• _Task_: Once the line containing "## Decision: Management Model for prod" is found in the entries below, reproduce it and every line after it, stopping at and including the line containing "branches per task."; reproduce nothing else, and keep each line exact.

(Beginning of Study material)

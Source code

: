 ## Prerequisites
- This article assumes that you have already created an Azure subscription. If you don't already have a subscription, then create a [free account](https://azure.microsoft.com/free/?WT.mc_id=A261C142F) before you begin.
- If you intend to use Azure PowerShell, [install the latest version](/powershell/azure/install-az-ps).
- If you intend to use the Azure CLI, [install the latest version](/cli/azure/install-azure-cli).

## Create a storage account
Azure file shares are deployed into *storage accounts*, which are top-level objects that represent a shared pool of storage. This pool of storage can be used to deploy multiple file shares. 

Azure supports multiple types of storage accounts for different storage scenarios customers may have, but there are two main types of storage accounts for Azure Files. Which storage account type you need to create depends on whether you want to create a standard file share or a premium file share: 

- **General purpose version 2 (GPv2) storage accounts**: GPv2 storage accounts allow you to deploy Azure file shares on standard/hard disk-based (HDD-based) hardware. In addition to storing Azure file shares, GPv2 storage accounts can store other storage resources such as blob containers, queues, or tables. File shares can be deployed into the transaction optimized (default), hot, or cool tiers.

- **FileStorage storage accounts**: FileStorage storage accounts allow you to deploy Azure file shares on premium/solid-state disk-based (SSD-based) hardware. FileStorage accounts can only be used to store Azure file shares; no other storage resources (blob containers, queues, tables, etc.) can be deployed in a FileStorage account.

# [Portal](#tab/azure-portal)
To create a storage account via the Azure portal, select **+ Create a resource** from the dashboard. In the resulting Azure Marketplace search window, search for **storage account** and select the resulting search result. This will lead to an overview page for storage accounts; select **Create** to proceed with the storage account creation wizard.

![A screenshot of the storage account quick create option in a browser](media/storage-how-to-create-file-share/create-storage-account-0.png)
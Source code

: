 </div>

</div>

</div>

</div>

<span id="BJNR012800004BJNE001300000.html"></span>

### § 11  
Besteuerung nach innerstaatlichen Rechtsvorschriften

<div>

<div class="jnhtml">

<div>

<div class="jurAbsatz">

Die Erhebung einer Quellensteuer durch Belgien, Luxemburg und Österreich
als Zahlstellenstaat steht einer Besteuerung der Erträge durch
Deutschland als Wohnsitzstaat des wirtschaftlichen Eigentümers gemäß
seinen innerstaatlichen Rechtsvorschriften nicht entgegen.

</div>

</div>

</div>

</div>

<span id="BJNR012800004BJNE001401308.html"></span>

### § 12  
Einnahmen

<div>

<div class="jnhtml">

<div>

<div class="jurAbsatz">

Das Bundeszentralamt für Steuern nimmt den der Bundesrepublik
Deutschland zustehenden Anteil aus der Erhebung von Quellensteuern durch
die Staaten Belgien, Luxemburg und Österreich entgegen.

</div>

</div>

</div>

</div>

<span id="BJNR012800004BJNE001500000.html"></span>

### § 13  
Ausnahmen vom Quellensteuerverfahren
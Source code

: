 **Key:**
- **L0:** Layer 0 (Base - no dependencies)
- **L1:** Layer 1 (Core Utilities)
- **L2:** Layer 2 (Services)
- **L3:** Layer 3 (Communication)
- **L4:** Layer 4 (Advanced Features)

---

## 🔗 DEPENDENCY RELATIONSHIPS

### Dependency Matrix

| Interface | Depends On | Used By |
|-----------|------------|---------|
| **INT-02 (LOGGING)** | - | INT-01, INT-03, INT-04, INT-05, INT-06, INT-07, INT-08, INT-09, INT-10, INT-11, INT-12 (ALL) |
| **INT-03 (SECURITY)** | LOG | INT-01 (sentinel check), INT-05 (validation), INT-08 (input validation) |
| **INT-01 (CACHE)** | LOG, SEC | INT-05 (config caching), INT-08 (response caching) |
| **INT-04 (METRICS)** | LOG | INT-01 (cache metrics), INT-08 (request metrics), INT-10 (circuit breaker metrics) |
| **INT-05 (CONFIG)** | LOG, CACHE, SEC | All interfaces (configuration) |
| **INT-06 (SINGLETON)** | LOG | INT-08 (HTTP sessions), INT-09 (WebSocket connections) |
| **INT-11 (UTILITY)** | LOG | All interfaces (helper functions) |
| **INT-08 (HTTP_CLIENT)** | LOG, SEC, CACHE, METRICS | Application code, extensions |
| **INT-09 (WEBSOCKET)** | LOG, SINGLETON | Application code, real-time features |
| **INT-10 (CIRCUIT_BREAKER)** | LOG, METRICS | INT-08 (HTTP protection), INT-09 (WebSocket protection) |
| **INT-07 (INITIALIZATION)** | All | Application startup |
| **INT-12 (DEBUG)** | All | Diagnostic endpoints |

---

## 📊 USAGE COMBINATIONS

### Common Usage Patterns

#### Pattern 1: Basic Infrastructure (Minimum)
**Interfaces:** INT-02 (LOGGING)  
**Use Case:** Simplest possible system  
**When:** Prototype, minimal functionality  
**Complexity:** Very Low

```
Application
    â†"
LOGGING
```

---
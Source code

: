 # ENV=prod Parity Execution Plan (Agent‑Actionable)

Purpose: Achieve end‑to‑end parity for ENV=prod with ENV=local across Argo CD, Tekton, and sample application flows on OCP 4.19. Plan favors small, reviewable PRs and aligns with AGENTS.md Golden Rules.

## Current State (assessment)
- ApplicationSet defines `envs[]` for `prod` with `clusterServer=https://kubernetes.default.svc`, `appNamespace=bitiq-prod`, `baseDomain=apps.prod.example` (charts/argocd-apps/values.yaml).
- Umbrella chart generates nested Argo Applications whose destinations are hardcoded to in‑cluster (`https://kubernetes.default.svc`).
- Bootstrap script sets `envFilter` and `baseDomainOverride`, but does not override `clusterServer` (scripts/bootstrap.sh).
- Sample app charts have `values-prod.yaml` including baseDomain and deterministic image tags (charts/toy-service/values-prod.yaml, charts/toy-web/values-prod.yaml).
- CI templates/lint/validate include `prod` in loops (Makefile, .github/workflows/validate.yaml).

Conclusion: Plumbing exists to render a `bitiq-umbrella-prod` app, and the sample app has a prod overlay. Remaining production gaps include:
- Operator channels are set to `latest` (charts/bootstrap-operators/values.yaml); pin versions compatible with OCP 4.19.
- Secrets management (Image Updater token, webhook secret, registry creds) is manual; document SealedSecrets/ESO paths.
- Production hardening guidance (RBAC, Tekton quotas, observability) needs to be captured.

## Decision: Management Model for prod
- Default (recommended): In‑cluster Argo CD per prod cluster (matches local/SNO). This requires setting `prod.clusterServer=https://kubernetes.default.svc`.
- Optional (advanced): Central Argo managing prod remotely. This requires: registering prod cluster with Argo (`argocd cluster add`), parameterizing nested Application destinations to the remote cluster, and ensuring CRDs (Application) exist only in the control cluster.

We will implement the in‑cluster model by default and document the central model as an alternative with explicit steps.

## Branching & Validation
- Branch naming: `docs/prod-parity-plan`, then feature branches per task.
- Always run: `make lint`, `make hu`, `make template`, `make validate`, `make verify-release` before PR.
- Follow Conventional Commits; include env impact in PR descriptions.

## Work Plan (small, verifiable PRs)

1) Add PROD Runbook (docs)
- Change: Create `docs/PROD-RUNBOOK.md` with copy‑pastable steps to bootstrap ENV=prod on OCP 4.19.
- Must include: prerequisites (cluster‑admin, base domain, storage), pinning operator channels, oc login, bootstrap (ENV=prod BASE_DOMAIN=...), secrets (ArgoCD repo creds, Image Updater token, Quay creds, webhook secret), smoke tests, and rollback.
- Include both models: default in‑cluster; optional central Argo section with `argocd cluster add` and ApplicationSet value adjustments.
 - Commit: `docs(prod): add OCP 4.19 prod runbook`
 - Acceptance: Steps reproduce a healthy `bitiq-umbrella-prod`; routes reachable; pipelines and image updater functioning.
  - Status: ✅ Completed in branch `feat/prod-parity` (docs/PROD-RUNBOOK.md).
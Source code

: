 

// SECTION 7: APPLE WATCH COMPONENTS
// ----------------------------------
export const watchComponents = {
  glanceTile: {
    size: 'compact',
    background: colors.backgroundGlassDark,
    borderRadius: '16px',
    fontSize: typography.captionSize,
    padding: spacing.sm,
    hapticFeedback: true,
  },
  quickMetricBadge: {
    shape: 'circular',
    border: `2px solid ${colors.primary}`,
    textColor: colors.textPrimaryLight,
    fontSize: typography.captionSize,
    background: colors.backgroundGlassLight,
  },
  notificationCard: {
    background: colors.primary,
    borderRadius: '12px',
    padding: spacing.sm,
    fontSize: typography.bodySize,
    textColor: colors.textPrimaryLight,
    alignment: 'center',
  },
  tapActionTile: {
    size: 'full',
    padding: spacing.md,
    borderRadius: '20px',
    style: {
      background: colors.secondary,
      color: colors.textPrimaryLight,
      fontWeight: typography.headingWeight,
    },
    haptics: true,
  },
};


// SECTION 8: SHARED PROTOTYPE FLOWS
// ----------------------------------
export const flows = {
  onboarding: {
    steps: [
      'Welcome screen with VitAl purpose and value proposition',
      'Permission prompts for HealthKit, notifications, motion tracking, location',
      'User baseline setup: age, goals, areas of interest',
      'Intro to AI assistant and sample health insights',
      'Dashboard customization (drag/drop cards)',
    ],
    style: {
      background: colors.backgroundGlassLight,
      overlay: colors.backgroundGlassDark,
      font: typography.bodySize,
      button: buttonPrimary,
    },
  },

(End of Study material)

• _Solved problem_:
## Decision: Management Model for prod
- Default (recommended): In‑cluster Argo CD per prod cluster (matches local/SNO). This requires setting `prod.clusterServer=https://kubernetes.default.svc`.
- Optional (advanced): Central Argo managing prod remotely. This requires: registering prod cluster with Argo (`argocd cluster add`), parameterizing nested Application destinations to the remote cluster, and ensuring CRDs (Application) exist only in the control cluster.

We will implement the in‑cluster model by default and document the central model as an alternative with explicit steps.

## Branching & Validation
- Branch naming: `docs/prod-parity-plan`, then feature branches per task.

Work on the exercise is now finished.